=== Work to complete ===
Tell how many lines in the following entries include the word "begin", giving the figure alone.

=== Dataset extract ===

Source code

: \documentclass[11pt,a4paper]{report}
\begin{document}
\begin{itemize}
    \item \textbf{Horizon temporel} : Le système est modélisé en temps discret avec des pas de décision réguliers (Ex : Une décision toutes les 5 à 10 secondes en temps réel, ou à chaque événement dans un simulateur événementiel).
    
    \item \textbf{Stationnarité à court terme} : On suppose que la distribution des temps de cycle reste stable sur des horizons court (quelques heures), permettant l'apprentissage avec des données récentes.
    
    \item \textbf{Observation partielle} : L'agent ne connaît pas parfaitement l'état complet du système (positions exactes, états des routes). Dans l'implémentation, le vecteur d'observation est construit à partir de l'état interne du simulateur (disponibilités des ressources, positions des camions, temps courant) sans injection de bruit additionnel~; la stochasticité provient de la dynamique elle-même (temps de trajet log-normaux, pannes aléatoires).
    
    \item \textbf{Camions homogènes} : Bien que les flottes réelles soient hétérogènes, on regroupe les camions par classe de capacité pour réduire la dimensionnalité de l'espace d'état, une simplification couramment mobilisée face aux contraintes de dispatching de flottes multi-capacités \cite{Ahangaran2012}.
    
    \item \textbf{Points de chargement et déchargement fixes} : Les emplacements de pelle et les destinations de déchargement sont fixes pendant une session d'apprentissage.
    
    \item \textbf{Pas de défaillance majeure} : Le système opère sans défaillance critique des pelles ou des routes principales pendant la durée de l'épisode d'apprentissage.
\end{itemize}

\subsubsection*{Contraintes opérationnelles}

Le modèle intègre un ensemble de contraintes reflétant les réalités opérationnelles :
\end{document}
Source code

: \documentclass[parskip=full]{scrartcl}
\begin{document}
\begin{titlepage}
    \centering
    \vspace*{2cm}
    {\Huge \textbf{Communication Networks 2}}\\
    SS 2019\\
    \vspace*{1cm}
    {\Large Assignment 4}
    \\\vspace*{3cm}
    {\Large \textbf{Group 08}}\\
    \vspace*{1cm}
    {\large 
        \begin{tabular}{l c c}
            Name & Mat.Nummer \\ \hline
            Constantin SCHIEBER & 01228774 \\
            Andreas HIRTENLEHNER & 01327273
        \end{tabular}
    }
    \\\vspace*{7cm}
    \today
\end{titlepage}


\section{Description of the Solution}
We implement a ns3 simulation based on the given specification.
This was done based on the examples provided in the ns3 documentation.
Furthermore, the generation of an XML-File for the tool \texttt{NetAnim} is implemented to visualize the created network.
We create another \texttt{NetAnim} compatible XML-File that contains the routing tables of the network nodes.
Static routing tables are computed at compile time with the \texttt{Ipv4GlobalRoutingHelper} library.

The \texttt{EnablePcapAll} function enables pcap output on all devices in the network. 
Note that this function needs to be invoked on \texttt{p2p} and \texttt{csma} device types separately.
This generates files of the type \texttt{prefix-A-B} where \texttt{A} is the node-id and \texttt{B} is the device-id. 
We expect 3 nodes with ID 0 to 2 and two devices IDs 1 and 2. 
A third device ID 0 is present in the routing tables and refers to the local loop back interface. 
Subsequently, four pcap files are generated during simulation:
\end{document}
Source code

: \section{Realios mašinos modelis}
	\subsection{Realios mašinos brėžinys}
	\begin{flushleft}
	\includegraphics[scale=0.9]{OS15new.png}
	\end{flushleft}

=== Response below ===
6